Górnik Zabrze we wtorkowy wieczór rozegra mecz w ramach 26. kolejki PKO Ekstraklasy, mierząc się na wyjeździe z Pogonią Szczecin. Trójkolorowi przystąpią do tej potyczki, chcąc zakończyć serię spotkań bez porażki. Tymczasem coraz częściej słychać głosy, że z zabrzańskim klubem po sezonie rozstanie się trener Marcin Brosz.

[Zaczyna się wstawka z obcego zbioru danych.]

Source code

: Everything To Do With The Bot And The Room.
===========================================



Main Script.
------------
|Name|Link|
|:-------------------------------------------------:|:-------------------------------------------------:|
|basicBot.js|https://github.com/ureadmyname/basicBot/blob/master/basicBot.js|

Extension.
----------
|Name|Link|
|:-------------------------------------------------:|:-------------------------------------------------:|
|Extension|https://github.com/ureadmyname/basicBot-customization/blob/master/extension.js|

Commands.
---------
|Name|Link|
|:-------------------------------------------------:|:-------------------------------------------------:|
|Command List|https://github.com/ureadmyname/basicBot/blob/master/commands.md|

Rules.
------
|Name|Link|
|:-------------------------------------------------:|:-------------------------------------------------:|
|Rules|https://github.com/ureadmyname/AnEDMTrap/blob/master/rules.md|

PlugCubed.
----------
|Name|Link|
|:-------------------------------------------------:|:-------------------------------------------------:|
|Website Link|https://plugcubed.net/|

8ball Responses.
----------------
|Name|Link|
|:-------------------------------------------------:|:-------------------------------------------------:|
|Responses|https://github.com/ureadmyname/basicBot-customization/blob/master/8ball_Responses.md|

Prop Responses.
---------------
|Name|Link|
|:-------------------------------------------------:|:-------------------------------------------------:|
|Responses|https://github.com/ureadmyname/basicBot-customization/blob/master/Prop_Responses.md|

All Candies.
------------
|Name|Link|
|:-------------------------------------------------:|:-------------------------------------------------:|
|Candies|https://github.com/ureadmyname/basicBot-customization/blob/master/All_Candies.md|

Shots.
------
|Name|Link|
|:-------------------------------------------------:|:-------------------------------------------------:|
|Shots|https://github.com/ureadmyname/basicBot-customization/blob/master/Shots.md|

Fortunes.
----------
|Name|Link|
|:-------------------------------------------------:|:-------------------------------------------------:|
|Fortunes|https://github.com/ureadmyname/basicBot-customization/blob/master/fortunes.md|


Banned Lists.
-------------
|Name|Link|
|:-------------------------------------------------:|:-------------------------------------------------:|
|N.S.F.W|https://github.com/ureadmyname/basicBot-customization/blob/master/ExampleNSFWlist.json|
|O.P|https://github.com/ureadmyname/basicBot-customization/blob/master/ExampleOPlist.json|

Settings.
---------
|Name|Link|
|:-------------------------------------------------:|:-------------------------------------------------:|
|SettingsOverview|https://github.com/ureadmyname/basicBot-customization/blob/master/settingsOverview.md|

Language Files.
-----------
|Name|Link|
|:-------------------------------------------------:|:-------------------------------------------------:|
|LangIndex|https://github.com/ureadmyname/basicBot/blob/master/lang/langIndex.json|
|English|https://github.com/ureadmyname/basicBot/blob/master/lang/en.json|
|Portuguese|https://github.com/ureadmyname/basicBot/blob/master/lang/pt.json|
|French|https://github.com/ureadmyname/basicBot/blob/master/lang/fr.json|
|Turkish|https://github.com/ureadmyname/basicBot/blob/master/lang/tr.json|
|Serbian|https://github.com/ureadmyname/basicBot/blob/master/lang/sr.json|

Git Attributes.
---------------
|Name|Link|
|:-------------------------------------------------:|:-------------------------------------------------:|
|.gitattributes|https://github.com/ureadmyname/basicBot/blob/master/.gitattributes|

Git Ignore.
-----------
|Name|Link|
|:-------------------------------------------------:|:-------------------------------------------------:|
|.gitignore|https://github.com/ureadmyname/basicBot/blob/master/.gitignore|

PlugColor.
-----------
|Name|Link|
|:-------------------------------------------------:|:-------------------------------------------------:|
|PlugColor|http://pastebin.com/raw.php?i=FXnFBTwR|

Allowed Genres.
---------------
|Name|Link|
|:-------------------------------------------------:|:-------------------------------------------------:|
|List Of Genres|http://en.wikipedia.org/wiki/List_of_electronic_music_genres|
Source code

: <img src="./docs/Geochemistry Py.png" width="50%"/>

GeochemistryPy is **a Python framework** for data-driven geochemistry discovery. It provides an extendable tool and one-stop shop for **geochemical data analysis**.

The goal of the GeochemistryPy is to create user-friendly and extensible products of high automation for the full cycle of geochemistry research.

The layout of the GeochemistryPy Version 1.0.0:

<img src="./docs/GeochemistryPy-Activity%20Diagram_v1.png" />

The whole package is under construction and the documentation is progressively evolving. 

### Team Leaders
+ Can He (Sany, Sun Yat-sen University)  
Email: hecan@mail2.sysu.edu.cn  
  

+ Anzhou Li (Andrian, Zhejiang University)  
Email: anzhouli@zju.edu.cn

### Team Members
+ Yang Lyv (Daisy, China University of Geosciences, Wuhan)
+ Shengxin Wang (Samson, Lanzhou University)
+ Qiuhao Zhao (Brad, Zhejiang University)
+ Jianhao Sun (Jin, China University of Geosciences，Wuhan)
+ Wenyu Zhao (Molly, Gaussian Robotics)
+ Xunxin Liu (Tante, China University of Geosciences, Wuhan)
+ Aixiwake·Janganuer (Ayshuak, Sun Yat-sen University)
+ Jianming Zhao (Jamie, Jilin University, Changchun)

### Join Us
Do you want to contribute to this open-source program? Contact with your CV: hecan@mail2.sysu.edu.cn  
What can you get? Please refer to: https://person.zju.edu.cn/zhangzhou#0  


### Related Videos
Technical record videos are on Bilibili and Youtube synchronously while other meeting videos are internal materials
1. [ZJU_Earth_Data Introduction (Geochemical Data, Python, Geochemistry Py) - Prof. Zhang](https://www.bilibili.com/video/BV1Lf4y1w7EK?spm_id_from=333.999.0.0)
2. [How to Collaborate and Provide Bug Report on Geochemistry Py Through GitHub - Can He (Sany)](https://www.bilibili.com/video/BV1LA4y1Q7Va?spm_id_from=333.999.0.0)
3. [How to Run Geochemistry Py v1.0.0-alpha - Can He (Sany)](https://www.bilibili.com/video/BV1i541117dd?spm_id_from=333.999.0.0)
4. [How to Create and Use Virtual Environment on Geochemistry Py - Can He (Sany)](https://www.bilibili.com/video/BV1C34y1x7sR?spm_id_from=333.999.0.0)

  • Marcin Brosz ma umowę z Górnikiem Zabrze tylko do końca czerwca tego roku. Jak na razie wciąż nie pojawiła się informacja, czy 48-latek zostanie w klubie na kolejny sezon
  • Konkretnego komunikatu w sprawie przyszłości trenera Brosza jeszcze nie ma, ale projekt tego opiekuna w Zabrzu powoli się wyczerpuje
  • Aktualny bilans doświadczonego trenera z zabrzańską drużyną to 192 spotkania, w których zaliczył 81 zwycięstw, 48 remisów i 63 porażki. Górnik pod wodzą byłego trenera Korony Kielce miał okazję grać w europejskich pucharach, a także wywalczył awans do Ekstraklasy

Traci na sile zabrzański projekt z Broszem za sterami

Górnik Zabrze zatrudnił pochodzącego z Knurowa szkoleniowca latem 2016 roku. Marcin Brosz z Trójkolorowymi notował wzloty i upadki. Coraz częściej pojawiają się jednak głosy, że projekt z 48-letnim trenerem już się wypalił.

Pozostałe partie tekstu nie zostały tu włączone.